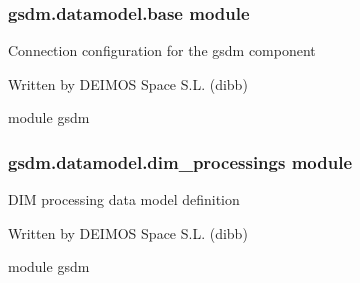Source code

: \begin{fulllineitems}

\begin{fulllineitems}
\label{\detokenize{gsdm.datamodel:gsdm.datamodel.annotations.AnnotationTimestamp.parent_position}}
\end{fulllineitems}


\begin{fulllineitems}
\label{\detokenize{gsdm.datamodel:gsdm.datamodel.annotations.AnnotationTimestamp.value}}
\end{fulllineitems}


\end{fulllineitems}



\subsubsection{gsdm.datamodel.base module}
\label{\detokenize{gsdm.datamodel:module-gsdm.datamodel.base}}\label{\detokenize{gsdm.datamodel:gsdm-datamodel-base-module}}
Connection configuration for the gsdm component

Written by DEIMOS Space S.L. (dibb)

module gsdm


\subsubsection{gsdm.datamodel.dim\_processings module}
\label{\detokenize{gsdm.datamodel:module-gsdm.datamodel.dim_processings}}\label{\detokenize{gsdm.datamodel:gsdm-datamodel-dim-processings-module}}
DIM processing data model definition

Written by DEIMOS Space S.L. (dibb)

module gsdm

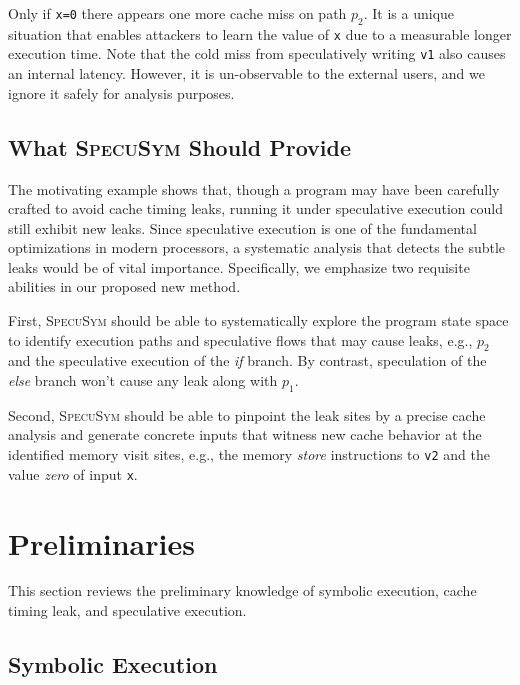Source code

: \documentclass[sigconf,screen]{acmart}
\newcommand{\SpecuSym}{\textsc{SpecuSym} }
\begin{document}
Only if \texttt{x=0} there appears one more cache miss on path $p_2$. It is a 
unique situation that enables attackers to learn the value of \texttt{x} due to 
a measurable longer execution time. Note that the cold miss from speculatively 
writing \texttt{v1} also causes an internal latency. However, it is un-observable 
to the external users, and we ignore it safely for analysis purposes.


\subsection{What \SpecuSym Should Provide}
\label{sec:app-scenarios}

The motivating example shows that, though a program may have been carefully 
crafted to avoid cache timing leaks, running it under speculative execution 
could still exhibit new leaks. Since speculative execution is one of the 
fundamental optimizations in modern processors, a systematic analysis that 
detects the subtle leaks would be of vital importance. Specifically, we 
emphasize two requisite abilities in our proposed new method.


First, \SpecuSym should be able to systematically explore the program state 
space to identify execution paths and speculative flows that may cause leaks, 
e.g., $\mathit{p_2}$ and the speculative execution of the \textit{if} branch. 
By contrast, speculation of the \textit{else} branch won't cause any leak along 
with $\mathit{p_1}$.


Second, \SpecuSym should be able to pinpoint the leak sites by a precise cache 
analysis and generate concrete inputs that witness new cache behavior at the 
identified memory visit sites, e.g., the memory \textit{store} instructions to 
\texttt{v2} and the value \textit{zero} of input \texttt{x}.


\section{Preliminaries}
\label{sec:prelim}

This section reviews the preliminary knowledge of symbolic execution, cache timing leak, 
and speculative execution.


\subsection{Symbolic Execution}
\label{sec:se}
\end{document}
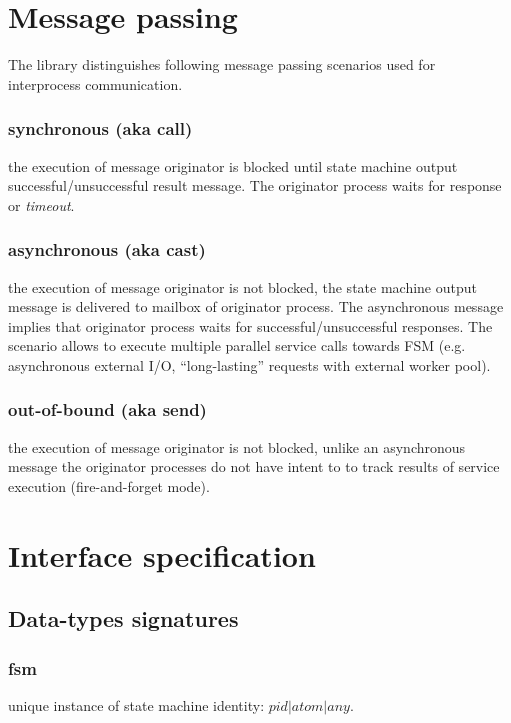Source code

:\documentclass{report}
\begin{document}
\section{Message passing}
	The library distinguishes following message passing scenarios used for 
	interprocess communication. 

\subsubsection{synchronous (aka call)}
	the execution of message originator is blocked until state machine output 
	successful/unsuccessful result message. The originator process  waits for 
	response or \emph{timeout}. 	
   
\subsubsection{asynchronous (aka cast)}
	the execution of message originator is not blocked, the state machine output
	message is delivered to mailbox of originator process. The asynchronous message
	implies that originator process waits for successful/unsuccessful responses. 
	The scenario allows to execute multiple parallel service calls towards FSM 
	(e.g. asynchronous external I/O, ``long-lasting'' requests with external 
	worker pool).
 	
\subsubsection{out-of-bound (aka send)}
	the execution of message originator is not blocked, unlike an asynchronous 
	message the originator processes do not have intent to to track results of 
	service execution (fire-and-forget mode). 

	
\section{Interface specification}

\subsection{Data-types signatures}

\subsubsection{fsm}
	unique instance of state machine identity: $ pid | atom | any$. 
\end{document}

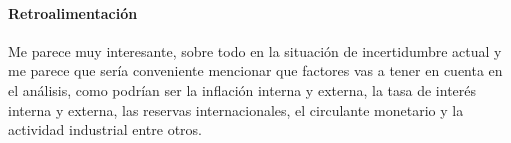 \documentclass{article}
\begin{document}
\paragraph{Retroalimentación}
 Me parece muy interesante, sobre todo en la situación de incertidumbre actual y me parece que sería conveniente mencionar que factores vas a tener en cuenta en el análisis, como podrían ser la inflación interna  y externa, la  tasa de interés interna y externa, las reservas internacionales, el circulante monetario y la actividad industrial entre otros.
\end{document}
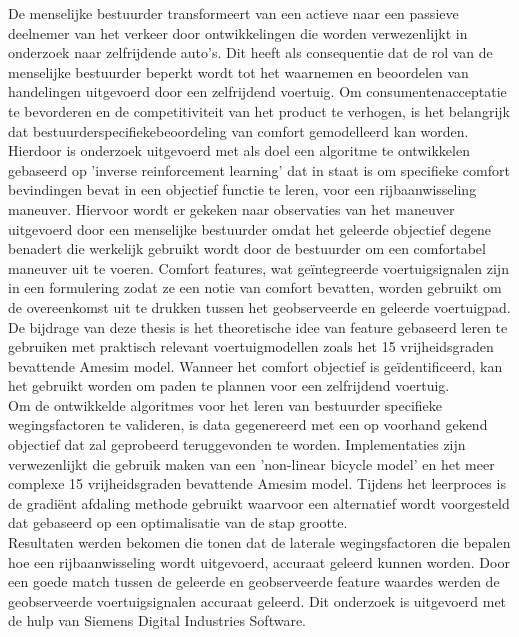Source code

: \documentclass[master=elt,masteroption=eg,english]{kulemt}
\begin{document}
\begin{abstract*}
De menselijke bestuurder transformeert van een actieve naar een passieve deelnemer van het verkeer door ontwikkelingen die worden verwezenlijkt in onderzoek naar zelfrijdende auto's.  Dit heeft als consequentie dat de rol van de menselijke bestuurder beperkt wordt tot het waarnemen en beoordelen van handelingen uitgevoerd door een zelfrijdend voertuig.  Om consumentenacceptatie te bevorderen en de competitiviteit van het product te verhogen, is het belangrijk dat bestuurderspecifiekebeoordeling van comfort gemodelleerd kan worden.\\

Hierdoor is onderzoek uitgevoerd met als doel een algoritme te ontwikkelen gebaseerd op 'inverse reinforcement learning' dat in staat is om specifieke comfort bevindingen bevat in een objectief functie te leren, voor een rijbaanwisseling maneuver. Hiervoor wordt er gekeken naar observaties van het maneuver uitgevoerd door een menselijke bestuurder omdat het geleerde objectief degene benadert die werkelijk gebruikt wordt door de bestuurder om een comfortabel maneuver uit te voeren.
Comfort features, wat ge{\"i}ntegreerde voertuigsignalen zijn in een formulering zodat ze een notie van comfort bevatten, worden gebruikt om de overeenkomst uit te drukken tussen het geobserveerde en geleerde voertuigpad. De bijdrage van deze thesis is het theoretische idee van feature gebaseerd leren te gebruiken met praktisch relevant voertuigmodellen zoals het 15 vrijheidsgraden bevattende Amesim model. Wanneer het comfort objectief is ge{\"i}dentificeerd, kan het gebruikt worden om paden te plannen voor een zelfrijdend voertuig.\\

Om de ontwikkelde algoritmes voor het leren van bestuurder specifieke wegingsfactoren te valideren, is data gegenereerd met een op voorhand gekend objectief dat zal geprobeerd teruggevonden te worden. Implementaties zijn verwezenlijkt die gebruik maken van een 'non-linear bicycle model' en het meer complexe 15 vrijheidsgraden bevattende Amesim model. Tijdens het leerproces is de gradi{\"e}nt afdaling methode gebruikt waarvoor een alternatief wordt voorgesteld dat gebaseerd op een optimalisatie van de stap grootte.\\ 

Resultaten werden bekomen die tonen dat de laterale wegingsfactoren die bepalen hoe een rijbaanwisseling wordt uitgevoerd, accuraat geleerd kunnen worden. Door een goede match tussen de geleerde en geobserveerde feature waardes werden de geobserveerde voertuigsignalen accuraat geleerd. Dit onderzoek is uitgevoerd met de hulp van Siemens Digital Industries Software.  


  

\end{abstract*}
\end{document}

## Activity
Find "with" in the preceding records. Copy each line that holds it.

## Solution to this exercise
with $\mathit{p_1}$.
	(e.g. asynchronous external I/O, ``long-lasting'' requests with external 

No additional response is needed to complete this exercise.